Input for this task:
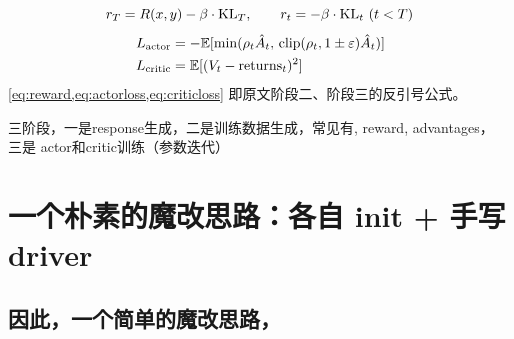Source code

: \documentclass[UTF8,fontset=fandol]{ctexart}
\begin{document}
\begin{equation}\label{eq:reward}
  r_T = R(x,y) - \beta\cdot\KL_T,\qquad r_t = -\beta\cdot\KL_t\ (t<T)
\end{equation}
\begin{align}
  L_{\text{actor}} &= -\mathbb{E}[\min(\rho_t\hat{A}_t,\,
    \mathrm{clip}(\rho_t,1\pm\varepsilon)\hat{A}_t)] \label{eq:actorloss}\\
  L_{\text{critic}} &= \mathbb{E}[(V_t-\text{returns}_t)^2] \label{eq:criticloss}
\end{align}
\cref{eq:reward,eq:actorloss,eq:criticloss} 即原文阶段二、阶段三的反引号公式。

三阶段，一是response生成，二是训练数据生成，常见有, reward, advantages，
三是 actor和critic训练（参数迭代）


\section{一个朴素的魔改思路：各自 init + 手写 driver}
\label{sec:naive}

\subsection{因此，一个简单的魔改思路，}
\end{document}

Task prompt: What needs duplicating is the run of lines from the one containing "三阶段，一是response生成，二是训练数据生成，常见有, reward, advantages，" through the last line of the entries above, exact and complete.

Result for this exercise:
三阶段，一是response生成，二是训练数据生成，常见有, reward, advantages，
三是 actor和critic训练（参数迭代）


\section{一个朴素的魔改思路：各自 init + 手写 driver}
\label{sec:naive}

\subsection{因此，一个简单的魔改思路，}
\end{document}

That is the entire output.